Scientific classification
- Kingdom: Plantae
- Clade: Embryophytes
- Clade: Tracheophytes
- Clade: Angiosperms
- Clade: Eudicots
- Clade: Asterids
- Order: Lamiales
- Family: Phrymaceae
- Genus: Diplacus
- Species: D. brevipes
- Binomial name: Diplacus brevipes (Benth.) G.L.Nesom
- Synonyms: Eunanus brevipes (Benth.) Greene; Mimulus brevipes Benth.;

= Diplacus brevipes =

- Genus: Diplacus
- Species: brevipes
- Authority: (Benth.) G.L.Nesom
- Conservation status: G4
- Synonyms: Eunanus brevipes (Benth.) Greene, Mimulus brevipes Benth.

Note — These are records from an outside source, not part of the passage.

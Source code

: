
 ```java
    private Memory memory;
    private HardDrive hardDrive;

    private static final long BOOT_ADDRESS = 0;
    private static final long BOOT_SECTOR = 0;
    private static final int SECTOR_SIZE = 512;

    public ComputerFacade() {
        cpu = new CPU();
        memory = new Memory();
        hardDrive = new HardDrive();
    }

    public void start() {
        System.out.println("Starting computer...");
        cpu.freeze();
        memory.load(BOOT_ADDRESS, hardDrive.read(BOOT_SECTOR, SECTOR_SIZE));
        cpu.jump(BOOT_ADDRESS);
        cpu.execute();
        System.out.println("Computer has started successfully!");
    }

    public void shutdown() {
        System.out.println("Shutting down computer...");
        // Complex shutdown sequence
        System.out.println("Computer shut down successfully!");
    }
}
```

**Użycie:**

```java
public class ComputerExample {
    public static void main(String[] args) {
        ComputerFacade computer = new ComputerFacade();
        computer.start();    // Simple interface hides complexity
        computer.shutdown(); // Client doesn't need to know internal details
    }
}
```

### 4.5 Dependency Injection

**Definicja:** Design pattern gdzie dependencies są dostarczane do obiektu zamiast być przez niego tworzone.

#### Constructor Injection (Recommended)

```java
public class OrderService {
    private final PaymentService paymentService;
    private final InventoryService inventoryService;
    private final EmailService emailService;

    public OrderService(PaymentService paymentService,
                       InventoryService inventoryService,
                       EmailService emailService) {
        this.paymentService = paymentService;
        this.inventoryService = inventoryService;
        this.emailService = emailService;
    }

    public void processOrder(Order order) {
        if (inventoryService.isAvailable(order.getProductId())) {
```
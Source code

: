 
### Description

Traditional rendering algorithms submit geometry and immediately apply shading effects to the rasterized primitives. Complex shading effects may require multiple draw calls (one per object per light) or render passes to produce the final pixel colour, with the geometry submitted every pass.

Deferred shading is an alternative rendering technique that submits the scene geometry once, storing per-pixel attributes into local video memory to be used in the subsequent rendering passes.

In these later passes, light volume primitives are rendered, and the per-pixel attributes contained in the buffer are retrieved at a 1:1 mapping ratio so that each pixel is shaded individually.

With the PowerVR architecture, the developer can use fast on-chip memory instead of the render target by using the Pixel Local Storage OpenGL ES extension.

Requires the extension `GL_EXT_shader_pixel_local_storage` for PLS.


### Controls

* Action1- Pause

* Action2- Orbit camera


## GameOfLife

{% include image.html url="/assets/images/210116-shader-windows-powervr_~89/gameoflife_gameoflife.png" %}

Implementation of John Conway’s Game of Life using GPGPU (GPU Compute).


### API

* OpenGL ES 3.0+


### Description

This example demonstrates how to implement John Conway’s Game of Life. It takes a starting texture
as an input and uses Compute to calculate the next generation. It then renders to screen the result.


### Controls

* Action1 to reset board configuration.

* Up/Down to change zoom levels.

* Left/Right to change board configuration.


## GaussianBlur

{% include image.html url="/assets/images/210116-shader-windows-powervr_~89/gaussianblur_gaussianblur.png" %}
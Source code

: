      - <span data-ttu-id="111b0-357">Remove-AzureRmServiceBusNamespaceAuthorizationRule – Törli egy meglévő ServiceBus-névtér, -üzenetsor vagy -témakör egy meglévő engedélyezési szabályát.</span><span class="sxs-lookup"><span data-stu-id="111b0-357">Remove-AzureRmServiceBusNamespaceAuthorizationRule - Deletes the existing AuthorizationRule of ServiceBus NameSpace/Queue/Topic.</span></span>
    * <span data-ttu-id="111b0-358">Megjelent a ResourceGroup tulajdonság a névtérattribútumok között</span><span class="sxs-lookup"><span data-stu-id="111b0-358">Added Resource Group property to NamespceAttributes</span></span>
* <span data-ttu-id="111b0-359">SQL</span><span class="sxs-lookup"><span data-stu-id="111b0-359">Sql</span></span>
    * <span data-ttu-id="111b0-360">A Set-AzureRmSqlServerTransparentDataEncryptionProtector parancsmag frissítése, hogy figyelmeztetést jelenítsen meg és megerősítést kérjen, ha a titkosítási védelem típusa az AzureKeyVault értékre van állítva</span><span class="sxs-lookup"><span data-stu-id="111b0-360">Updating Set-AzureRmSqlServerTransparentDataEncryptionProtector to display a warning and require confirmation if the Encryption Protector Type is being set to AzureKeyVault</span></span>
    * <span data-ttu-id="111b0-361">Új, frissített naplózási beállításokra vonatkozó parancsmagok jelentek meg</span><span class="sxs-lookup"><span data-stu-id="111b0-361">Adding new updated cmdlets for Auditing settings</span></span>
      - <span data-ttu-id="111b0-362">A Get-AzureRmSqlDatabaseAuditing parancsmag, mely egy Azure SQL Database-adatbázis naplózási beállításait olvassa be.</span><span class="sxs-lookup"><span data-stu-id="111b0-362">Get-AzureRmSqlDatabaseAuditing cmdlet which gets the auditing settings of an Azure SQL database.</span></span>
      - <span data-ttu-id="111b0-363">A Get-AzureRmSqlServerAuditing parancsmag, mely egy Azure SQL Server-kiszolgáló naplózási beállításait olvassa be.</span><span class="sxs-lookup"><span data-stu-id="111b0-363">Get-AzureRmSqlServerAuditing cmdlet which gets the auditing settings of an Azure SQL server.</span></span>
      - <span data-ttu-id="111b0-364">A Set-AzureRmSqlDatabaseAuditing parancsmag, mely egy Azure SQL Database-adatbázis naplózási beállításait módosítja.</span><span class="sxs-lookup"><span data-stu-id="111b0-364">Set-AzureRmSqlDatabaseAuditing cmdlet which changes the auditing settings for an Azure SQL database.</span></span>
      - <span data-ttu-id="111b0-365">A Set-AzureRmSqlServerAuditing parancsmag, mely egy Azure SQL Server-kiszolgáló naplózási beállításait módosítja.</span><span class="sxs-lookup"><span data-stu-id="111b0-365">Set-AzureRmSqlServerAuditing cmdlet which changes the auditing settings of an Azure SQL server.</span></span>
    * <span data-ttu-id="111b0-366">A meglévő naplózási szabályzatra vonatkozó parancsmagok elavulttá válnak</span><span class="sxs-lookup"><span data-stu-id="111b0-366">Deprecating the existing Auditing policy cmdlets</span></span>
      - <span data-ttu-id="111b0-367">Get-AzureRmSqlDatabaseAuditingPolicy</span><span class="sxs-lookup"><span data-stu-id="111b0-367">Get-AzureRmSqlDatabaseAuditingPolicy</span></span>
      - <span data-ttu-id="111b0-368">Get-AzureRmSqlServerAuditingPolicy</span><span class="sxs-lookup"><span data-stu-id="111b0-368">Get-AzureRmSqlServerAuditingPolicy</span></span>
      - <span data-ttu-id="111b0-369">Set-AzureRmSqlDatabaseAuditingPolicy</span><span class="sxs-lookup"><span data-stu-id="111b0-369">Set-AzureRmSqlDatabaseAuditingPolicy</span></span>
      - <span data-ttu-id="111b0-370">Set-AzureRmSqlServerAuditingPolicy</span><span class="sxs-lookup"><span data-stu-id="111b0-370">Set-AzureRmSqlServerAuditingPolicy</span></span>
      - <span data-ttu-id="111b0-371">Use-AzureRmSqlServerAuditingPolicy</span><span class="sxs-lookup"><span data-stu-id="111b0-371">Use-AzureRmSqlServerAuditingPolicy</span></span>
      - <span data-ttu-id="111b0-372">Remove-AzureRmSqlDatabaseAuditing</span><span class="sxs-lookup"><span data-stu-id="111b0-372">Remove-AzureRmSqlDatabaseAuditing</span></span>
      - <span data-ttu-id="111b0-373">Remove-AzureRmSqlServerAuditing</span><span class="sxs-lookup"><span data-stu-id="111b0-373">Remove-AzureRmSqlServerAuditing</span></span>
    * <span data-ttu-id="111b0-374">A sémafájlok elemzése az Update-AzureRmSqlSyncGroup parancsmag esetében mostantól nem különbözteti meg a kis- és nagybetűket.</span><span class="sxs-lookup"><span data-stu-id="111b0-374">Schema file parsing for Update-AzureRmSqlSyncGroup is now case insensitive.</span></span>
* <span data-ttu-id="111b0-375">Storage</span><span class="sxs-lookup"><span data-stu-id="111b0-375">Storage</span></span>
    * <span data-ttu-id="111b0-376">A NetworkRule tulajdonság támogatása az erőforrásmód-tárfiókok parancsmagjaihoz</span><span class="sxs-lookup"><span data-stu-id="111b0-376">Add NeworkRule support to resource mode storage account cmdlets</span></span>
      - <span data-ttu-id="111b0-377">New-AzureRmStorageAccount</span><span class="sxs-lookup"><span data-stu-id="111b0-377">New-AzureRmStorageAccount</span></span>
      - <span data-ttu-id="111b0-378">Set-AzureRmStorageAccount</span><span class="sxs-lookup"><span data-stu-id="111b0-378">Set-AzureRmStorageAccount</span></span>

Species of flowering plant

Diplacus brevipes is a species of monkeyflower known by the common name widethroat yellow monkeyflower. It was formerly known as Mimulus brevipes.

==Distribution==
It is native to the Transverse and Peninsular Ranges and other mountains and foothills of southern California and Baja California. Diplacus brevipes grows in chaparral, especially open areas such as those recently cleared by wildfire.

==Description==
Diplacus brevipes is a hairy annual herb producing an erect stem reaching maximum heights anywhere between 5 and 80 centimeters tall. The paired opposite leaves are lance-shaped to oval and are up to 9 centimeters long.

The tubular throat of the flower is encapsulated in a hairy calyx of sepals up to 2.5 centimeters long with pointed tips, some longer than others. The bright yellow flower corolla is up to 3 centimeters long with five lobes at the mouth, two on the upper lip and three on the lower.